MATERIAL FOR THE TASK Start Marker
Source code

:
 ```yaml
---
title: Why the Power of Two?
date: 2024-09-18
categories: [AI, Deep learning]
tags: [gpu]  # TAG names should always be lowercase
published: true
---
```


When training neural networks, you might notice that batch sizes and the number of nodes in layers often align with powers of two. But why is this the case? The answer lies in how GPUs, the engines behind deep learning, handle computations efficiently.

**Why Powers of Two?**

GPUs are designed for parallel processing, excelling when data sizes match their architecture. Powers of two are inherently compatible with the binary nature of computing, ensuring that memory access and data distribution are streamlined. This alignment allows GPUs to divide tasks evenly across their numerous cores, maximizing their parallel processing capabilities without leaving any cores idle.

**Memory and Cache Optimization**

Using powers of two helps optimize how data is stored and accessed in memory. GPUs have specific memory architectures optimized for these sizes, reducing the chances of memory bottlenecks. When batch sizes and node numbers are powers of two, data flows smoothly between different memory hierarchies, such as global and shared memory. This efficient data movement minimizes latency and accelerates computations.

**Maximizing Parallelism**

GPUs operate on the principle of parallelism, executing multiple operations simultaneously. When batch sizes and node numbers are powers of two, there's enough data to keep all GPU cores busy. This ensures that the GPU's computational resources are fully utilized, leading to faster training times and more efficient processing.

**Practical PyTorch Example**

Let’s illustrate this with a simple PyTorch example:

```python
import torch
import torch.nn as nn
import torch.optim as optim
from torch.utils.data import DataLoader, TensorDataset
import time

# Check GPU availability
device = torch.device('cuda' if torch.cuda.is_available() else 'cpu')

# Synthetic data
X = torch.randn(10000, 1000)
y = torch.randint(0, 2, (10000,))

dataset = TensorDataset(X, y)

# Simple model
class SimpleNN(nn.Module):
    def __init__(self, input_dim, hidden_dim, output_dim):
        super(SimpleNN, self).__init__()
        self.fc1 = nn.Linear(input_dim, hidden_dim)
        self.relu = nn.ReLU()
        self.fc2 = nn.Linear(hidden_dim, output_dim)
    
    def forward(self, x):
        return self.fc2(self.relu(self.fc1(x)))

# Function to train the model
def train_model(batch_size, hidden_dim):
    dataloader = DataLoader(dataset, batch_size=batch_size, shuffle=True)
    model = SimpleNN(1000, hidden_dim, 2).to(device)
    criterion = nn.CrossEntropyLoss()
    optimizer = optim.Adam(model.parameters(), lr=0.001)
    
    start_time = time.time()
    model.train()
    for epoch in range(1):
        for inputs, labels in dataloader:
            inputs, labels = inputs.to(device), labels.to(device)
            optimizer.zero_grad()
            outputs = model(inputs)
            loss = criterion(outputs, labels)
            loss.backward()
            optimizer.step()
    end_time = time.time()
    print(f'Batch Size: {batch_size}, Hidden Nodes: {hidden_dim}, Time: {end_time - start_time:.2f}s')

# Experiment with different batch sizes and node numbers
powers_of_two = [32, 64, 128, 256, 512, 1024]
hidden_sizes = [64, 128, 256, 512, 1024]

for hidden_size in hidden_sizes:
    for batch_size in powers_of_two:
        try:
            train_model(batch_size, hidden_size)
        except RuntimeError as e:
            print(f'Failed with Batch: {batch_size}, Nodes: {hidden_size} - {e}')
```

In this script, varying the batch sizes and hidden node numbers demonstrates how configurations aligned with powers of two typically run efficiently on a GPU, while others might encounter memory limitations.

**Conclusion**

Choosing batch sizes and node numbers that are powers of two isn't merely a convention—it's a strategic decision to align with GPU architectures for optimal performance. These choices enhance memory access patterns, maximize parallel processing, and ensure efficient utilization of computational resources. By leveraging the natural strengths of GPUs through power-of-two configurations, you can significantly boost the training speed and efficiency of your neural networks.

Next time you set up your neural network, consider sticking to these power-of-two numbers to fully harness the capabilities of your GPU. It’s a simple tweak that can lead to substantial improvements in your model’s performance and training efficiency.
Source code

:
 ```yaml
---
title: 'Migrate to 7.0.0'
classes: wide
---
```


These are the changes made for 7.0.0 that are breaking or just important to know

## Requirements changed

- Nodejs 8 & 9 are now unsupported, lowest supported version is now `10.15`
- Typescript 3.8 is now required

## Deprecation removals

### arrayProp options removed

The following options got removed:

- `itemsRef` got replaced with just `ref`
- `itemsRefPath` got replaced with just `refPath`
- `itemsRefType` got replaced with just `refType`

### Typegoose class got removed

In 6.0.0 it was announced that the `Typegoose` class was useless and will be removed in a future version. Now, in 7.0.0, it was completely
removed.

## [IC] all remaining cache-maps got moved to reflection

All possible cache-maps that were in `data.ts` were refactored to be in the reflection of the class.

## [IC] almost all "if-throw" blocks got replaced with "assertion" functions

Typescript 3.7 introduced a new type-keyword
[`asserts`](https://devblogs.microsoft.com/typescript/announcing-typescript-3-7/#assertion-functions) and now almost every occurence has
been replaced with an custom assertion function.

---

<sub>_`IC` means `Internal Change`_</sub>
MATERIAL FOR THE TASK End Marker
EXERCISE PROMPT | Going through the entries above, count the lines that include "computational" and state only the result.

WORKED SOLUTION | 2